In normal circumstances this is as easy as calling.
mDecorView.setOnApplyWindowInsetsListener(new View.OnApplyWindowInsetsListener() {
@Override
public WindowInsets onApplyWindowInsets(View v, WindowInsets insets) {
WindowInsets finalInsets = v.onApplyWindowInsets(insets);
DisplayCutout cutout = finalInsets.getDisplayCutout();
// handling
adjustGameLayout(cutout);
return finalInsets;
}
});
The crucial part is that the application is in fact a game, and we're crossing into the problem of the custom game launcher (Samsung with its Game Boosters, LG with its own game launcher, and possibly many other vendors have something similar).
What is a game launcher?
It's software added by vendors, that can recognize games and manipulate runtime settings to get better performance/to reduce battery usage.
They can manipulate properties like: refresh rate or game resolution (independently from screen resolution). They tend to recognize games by package id.
Here is the problem
Devices now support different screen resolutions, For instance, Samsung Note 10+ supports: 1520x720, 2280x1080, and 3040x1440, and that's fine: we're getting correct cutouts values according to the resolution selected.

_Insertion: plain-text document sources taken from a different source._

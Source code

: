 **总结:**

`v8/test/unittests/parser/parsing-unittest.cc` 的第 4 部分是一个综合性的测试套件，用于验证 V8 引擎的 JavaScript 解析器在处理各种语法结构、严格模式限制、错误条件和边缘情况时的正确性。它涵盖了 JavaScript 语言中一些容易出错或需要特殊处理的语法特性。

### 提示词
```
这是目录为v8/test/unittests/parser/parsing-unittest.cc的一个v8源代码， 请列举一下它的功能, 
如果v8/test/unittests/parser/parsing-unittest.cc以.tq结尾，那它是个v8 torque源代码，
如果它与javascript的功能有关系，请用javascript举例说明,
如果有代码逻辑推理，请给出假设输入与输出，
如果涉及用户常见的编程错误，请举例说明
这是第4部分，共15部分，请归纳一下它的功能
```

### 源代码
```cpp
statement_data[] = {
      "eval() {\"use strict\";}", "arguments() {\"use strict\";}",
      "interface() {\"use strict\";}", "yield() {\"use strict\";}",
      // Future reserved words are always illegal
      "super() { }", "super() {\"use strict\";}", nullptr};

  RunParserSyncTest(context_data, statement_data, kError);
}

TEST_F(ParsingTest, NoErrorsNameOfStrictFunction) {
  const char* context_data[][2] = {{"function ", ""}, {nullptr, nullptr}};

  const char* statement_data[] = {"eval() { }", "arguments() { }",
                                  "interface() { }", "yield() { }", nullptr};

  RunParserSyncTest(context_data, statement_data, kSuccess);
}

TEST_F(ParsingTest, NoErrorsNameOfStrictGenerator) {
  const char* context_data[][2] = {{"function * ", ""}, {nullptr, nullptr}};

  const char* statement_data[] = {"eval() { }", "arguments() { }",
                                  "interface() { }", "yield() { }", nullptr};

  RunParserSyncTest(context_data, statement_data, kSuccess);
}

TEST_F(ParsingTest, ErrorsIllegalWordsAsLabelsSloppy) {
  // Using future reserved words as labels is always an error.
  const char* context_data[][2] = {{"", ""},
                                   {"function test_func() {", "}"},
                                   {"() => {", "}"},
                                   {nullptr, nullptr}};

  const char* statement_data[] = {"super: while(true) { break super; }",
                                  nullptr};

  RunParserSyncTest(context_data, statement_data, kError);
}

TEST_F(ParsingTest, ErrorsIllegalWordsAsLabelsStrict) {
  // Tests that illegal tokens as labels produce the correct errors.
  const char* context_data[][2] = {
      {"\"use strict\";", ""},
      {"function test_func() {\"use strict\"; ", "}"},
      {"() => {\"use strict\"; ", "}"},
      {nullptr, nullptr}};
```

But the cutout metrics are not adjusted accordingly to the resolution reduced by the Game Launcher (it can reduce the resolution even to 1/3 of the currently selected resolution). As a result of which, let's say the user selected 2280x1080 (when the top cutout should be 75) and on top of that game launcher reduces the resolution to 1140x540. Then if a game will try to layout game elements according to the cutout data (75) we're getting twice the required offset.
At that moment the cutouts data isn't providing the expected values.
How this could be mitigated?
There are some methods to correct the cutout data. What's needed is to calculate the scale ratio set by the game launcher (ofc there is no API for this - game is oblivion it's running under the launcher). Here we need to face the Android fragmentation problem. The obvious way is to get the current screen resolution - right?
This can be read by getWindowManager().getDefaultDisplay().getMode()
- the problem is: Samsung (Note 10+) on Android 9/10 returns always the top available mode in the display settings - regardless of what user selected. (LG G7 @ Android 10 works fine though).
Other ideas to calculate the ratio are:
- getting the dimension of
status_bar_height
- and this is promising so far. getWindowManager().getCurrentWindowMetrics()
- also promising, but at the moment my trust level that this will work across all vendors isn't impressive.
TL;DR;
How we can get correct cutout data, that includes game launcher down-scaling?
Edit
I know we're not the only ones affected - I tested the top 20 games. Therefore you might don't know you're affected.